In effect, Marcato is arguing that most of the value in a restaurant company like Buffalo Wild Wings isn't the money that can be made selling beer and chicken wings to customers in a building. The value is in the intangible assets like the name on the sign and an instantly recognizable look and feel.

The company charges franchisees for these intangible assets, $40,000 down plus 5 percent of sales and additional money for advertising costs. Marcato makes the point that collecting fees is a more predictable way to make money, too.

For example, if a competitor opens across the street and weekly sales dip 15 percent, that will reduce the franchise fee 15 percent. But that sales reduction might be enough to flip a restaurant from nicely profitable to losing money. Better that risk is borne by some independent business owner.
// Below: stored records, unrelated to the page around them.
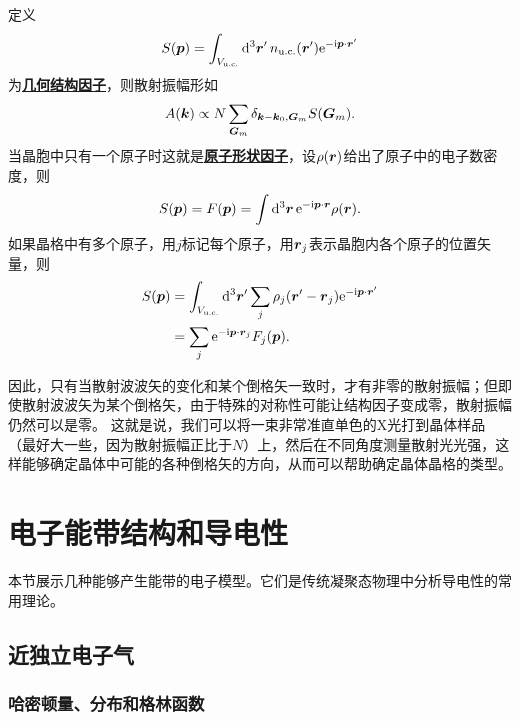 \documentclass[hyperref, UTF8, a4paper]{ctexart}
\newcommand*{\ii}{\mathrm{i}}
\newcommand*{\ee}{\mathrm{e}}
\newcommand*{\concept}[1]{\underline{\textbf{#1}}}
\begin{document}
定义
\begin{equation}
    S(\vb*{p}) = \int_{V_{\text{u.c.}}} \dd[3]{\vb*{r}'} n_\text{u.c.}(\vb*{r}') \ee^{-\ii \vb*{p} \cdot \vb*{r}'}
\end{equation}
为\concept{几何结构因子}，则散射振幅形如
\begin{equation}
    A(\vb*{k}) \propto N \sum_{\vb*{G}_m} \delta_{\vb*{k} - \vb*{k}_0, \vb*{G}_m} S(\vb*{G}_m).
\end{equation}
当晶胞中只有一个原子时这就是\concept{原子形状因子}，设$\rho(\vb*{r})$给出了原子中的电子数密度，则
\begin{equation}
    S(\vb*{p}) = F(\vb*{p}) = \int \dd[3]{\vb*{r}} \ee^{-\ii \vb*{p} \cdot \vb*{r}} \rho(\vb*{r}).
\end{equation}
如果晶格中有多个原子，用$j$标记每个原子，用$\vb*{r}_j$表示晶胞内各个原子的位置矢量，则
\begin{equation}
    \begin{aligned}
        S(\vb*{p}) &= \int_{V_{\text{u.c.}}} \dd[3]{\vb*{r}'} \sum_j \rho_j(\vb*{r}' - \vb*{r}_j) \ee^{-\ii \vb*{p} \cdot \vb*{r}'} \\
        &= \sum_j \ee^{-\ii \vb*{p} \cdot \vb*{r}_j} F_j(\vb*{p}).
    \end{aligned}
\end{equation}

因此，只有当散射波波矢的变化和某个倒格矢一致时，才有非零的散射振幅；但即使散射波波矢为某个倒格矢，由于特殊的对称性可能让结构因子变成零，散射振幅仍然可以是零。
这就是说，我们可以将一束非常准直单色的X光打到晶体样品（最好大一些，因为散射振幅正比于$N$）上，然后在不同角度测量散射光光强，这样能够确定晶体中可能的各种倒格矢的方向，从而可以帮助确定晶体晶格的类型。

\section{电子能带结构和导电性}

本节展示几种能够产生能带的电子模型。它们是传统凝聚态物理中分析导电性的常用理论。


\subsection{近独立电子气}

\subsubsection{哈密顿量、分布和格林函数}
\end{document}
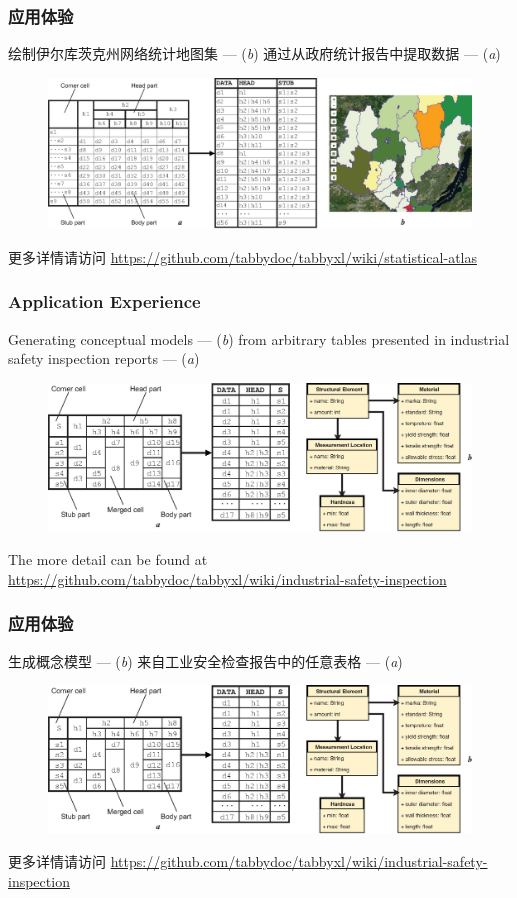 \documentclass[10pt]{beamer}
\begin{document}
\begin{frame}
\frametitle{应用体验}
绘制伊尔库茨克州网络统计地图集 --- (\textit{b}) 通过从政府统计报告中提取数据 --- (\textit{a})
\begin{figure}
\includegraphics[width=1\linewidth]{application1}
\end{figure}
\tiny{更多详情请访问 \url{https://github.com/tabbydoc/tabbyxl/wiki/statistical-atlas}}
\end{frame}

\begin{frame}
\frametitle{Application Experience}
Generating conceptual models --- (\textit{b}) from arbitrary tables presented in industrial safety inspection reports --- (\textit{a})
\begin{figure}
\includegraphics[width=1\linewidth]{application2}
\end{figure}
\tiny{The more detail can be found at \url{https://github.com/tabbydoc/tabbyxl/wiki/industrial-safety-inspection}}
\end{frame}

\begin{frame}
\frametitle{应用体验}
生成概念模型 --- (\textit{b}) 来自工业安全检查报告中的任意表格 --- (\textit{a})
\begin{figure}
\includegraphics[width=1\linewidth]{application2}
\end{figure}
\tiny{更多详情请访问 \url{https://github.com/tabbydoc/tabbyxl/wiki/industrial-safety-inspection}}
\end{frame}
\end{document}
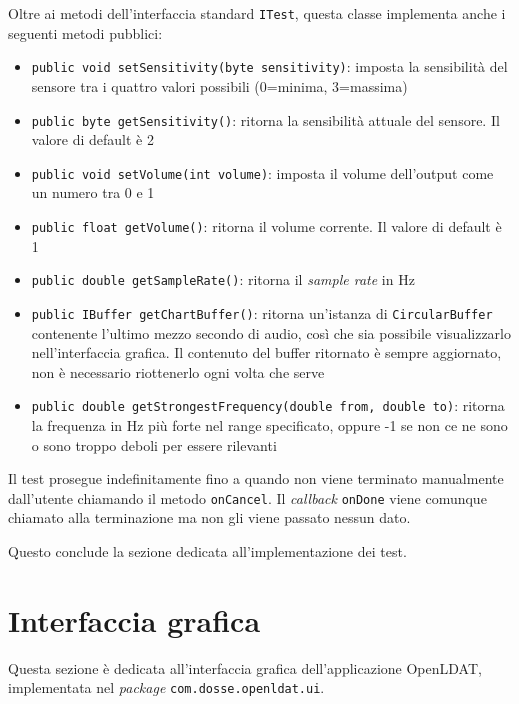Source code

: Oltre ai metodi dell'interfaccia standard \texttt{ITest}, questa classe implementa anche i seguenti metodi pubblici: \begin{itemize}
	\item \texttt{public void setSensitivity(byte sensitivity)}: imposta la sensibilità del sensore tra i quattro valori possibili (0=minima, 3=massima)
	\item \texttt{public byte getSensitivity()}: ritorna la sensibilità attuale del sensore. Il valore di default è 2
	\item \texttt{public void setVolume(int volume)}: imposta il volume dell'output come un numero tra 0 e 1
	\item \texttt{public float getVolume()}: ritorna il volume corrente. Il valore di default è 1
	\item \texttt{public double getSampleRate()}: ritorna il \textit{sample rate} in Hz
	\item \texttt{public IBuffer getChartBuffer()}: ritorna un'istanza di \texttt{CircularBuffer} contenente l'ultimo mezzo secondo di audio, così che sia possibile visualizzarlo nell'interfaccia grafica. Il contenuto del buffer ritornato è sempre aggiornato, non è necessario riottenerlo ogni volta che serve
	\item \texttt{public double getStrongestFrequency(double from, double to)}: ritorna la frequenza in Hz più forte nel range specificato, oppure -1 se non ce ne sono o sono troppo deboli per essere rilevanti
\end{itemize}

Il test prosegue indefinitamente fino a quando non viene terminato manualmente dall'utente chiamando il metodo \texttt{onCancel}. Il \textit{callback} \texttt{onDone} viene comunque chiamato alla terminazione ma non gli viene passato nessun dato.

%
%
%
Questo conclude la sezione dedicata all'implementazione dei test.

\section{Interfaccia grafica}
Questa sezione è dedicata all'interfaccia grafica dell'applicazione OpenLDAT, implementata nel \textit{package} \texttt{com.dosse.openldat.ui}.

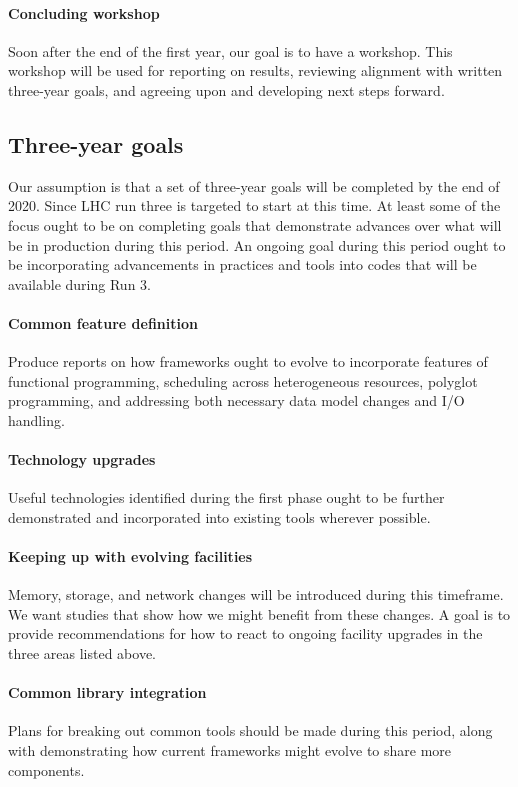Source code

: \documentclass[12pt,a4paper]{article}
\begin{document}
\paragraph{Concluding workshop} Soon after the end of the first year,
our goal is to have a workshop. This workshop will be used for
reporting on results, reviewing alignment with written three-year
goals, and agreeing upon and developing next steps forward.

\subsection{Three-year goals}
\label{sec:three-year-goals}

Our assumption is that a set of three-year goals will be completed by
the end of 2020. Since LHC run three is targeted to start at this
time.  At least some of the focus ought to be on completing goals that
demonstrate advances over what will be in production during this
period.  An ongoing goal during this period ought to be incorporating
advancements in practices and tools into codes that will be available
during Run 3.

\paragraph{Common feature definition} Produce reports on how
frameworks ought to evolve to incorporate features of functional
programming, scheduling across heterogeneous resources, polyglot
programming, and addressing both necessary data model changes and I/O
handling.

\paragraph{Technology upgrades} Useful technologies identified during
the first phase ought to be further demonstrated and incorporated into
existing tools wherever possible.

\paragraph{Keeping up with evolving facilities} Memory, storage, and
network changes will be introduced during this timeframe. We want
studies that show how we might benefit from these changes. A goal is
to provide recommendations for how to react to ongoing facility
upgrades in the three areas listed above.

\paragraph{Common library integration} Plans for breaking out common
tools should be made during this period, along with demonstrating how
current frameworks might evolve to share more components.
\end{document}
On a spreadsheet this makes some sense, so why hasn't the company already agreed to do it? Through a spokesman, executives declined the opportunity to talk about it, being just days away from an earnings announcement. But they have several good reasons for being cautious about this plan.

For starters, a quick look around finds examples of where the strategy worked fine and others where it did not. Nearly 10 years ago another company took over Applebee's with all the confidence in the world to "refranchise" the restaurants. It took nearly five years to find owners to take them all. The operating results have been mixed.

The juice retailer Jamba Inc. has more recently decided to do the same thing, buying into an "asset-light strategy" proposed by its activist shareholders. Its stock price has declined roughly 30 percent since January 2015 when the settlement with activists was announced.

Buffalo Wild Wings would likely find out what the Applebee's new owner did, that it is not easy to line up qualified owners to take over 500 or more restaurants. One challenge is that owning restaurants is no longer a business for mom-and-pops.

Back when the company was accepting new U.S. franchisees for its Buffalo Wild Wings brand, it required each restaurant location to have $750,000 of liquid assets and a net worth of at least $1.5 million. An operator had to commit to more than one location, too, and it is far more likely that franchise rights were sold for a whole market. Among other things, one franchise owner for a regional market area eliminates the risk that a single sloppy franchisee will have crabby employees serve terrible food, damaging the brand all over town.

Provided good operators with ample bank accounts can be enticed to bid for restaurants, a fair price has to be reached. Without the chance to discuss this with management it is a little hard to know what that is, but a rule of thumb suggests that a franchised operation is worth less than a restaurant company as a whole. That is, a dollar earned in a franchise location is worth less in the market than a dollar of earnings for the parent company.

Selling off restaurants, then, will be a little like a kid with a collection of 10 rare marbles worth $10, eager to raise money for a movie ticket, selling off the marbles one at a time for 75 cents each.

In addition to avoiding these challenges, the company also has a good argument that continuing to own and operate restaurants makes it a better restaurant innovator. It is dealing with the headaches of running a business, solving problems like hiring when the labor market is tightening, that leads to invention. In the last decade, only in 2009 did company-owned locations fail to beat the same-store sales growth figures of ­franchisees.

Finally, the firm can explain to shareholders that the perennial problem in business is not having too much capital, it is having too few good investment ideas. That is what explains the cash total of the S&P 500 members swelling to about $1.5 trillion.

Last year, Buffalo Wild Wings bought 41 franchised restaurants in one deal for about $160 million, a purchase price that seems steep. The company has a better story for investors by describing a typical deal. And typical means a new Buffalo Wild Wings that costs about $2.3 million to build, while the average unit generates just under $600,000 a year in cash earnings.

Why should it let only the franchisees make that money?